Material shown:

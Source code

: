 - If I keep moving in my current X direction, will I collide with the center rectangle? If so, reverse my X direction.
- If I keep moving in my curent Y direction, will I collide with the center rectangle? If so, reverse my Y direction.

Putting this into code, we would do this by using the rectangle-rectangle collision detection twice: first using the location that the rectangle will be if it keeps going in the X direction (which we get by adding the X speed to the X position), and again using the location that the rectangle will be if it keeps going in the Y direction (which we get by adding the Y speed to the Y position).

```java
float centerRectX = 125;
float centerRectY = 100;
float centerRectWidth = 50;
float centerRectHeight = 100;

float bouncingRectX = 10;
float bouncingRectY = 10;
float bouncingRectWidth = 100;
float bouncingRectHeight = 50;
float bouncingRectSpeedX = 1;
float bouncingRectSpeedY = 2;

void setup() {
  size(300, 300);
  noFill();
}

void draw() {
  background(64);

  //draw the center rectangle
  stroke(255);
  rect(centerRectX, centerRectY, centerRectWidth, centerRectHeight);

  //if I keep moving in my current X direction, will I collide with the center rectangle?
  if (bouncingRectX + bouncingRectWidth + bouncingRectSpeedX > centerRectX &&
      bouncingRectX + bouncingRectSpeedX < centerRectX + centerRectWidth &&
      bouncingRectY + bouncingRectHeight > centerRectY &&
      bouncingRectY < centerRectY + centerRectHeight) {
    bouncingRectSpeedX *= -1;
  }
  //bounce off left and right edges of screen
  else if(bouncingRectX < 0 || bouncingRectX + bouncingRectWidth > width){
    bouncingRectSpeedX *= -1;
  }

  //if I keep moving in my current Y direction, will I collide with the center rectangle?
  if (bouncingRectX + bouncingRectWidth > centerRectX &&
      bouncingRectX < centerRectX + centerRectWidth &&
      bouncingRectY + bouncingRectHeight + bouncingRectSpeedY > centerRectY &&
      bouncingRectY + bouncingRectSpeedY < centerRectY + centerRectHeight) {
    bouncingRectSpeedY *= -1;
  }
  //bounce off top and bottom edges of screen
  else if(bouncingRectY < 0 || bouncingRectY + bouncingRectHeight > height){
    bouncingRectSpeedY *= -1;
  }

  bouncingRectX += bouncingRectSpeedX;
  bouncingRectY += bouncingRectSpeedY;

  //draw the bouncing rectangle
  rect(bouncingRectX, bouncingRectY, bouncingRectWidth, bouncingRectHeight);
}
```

Exercise: Stopping at the line containing "- If I keep moving in my curent", please repeat exactly every line from the very start of the entries, that line included, and nothing more.

Solution:
Source code

: - If I keep moving in my current X direction, will I collide with the center rectangle? If so, reverse my X direction.
- If I keep moving in my curent Y direction, will I collide with the center rectangle? If so, reverse my Y direction.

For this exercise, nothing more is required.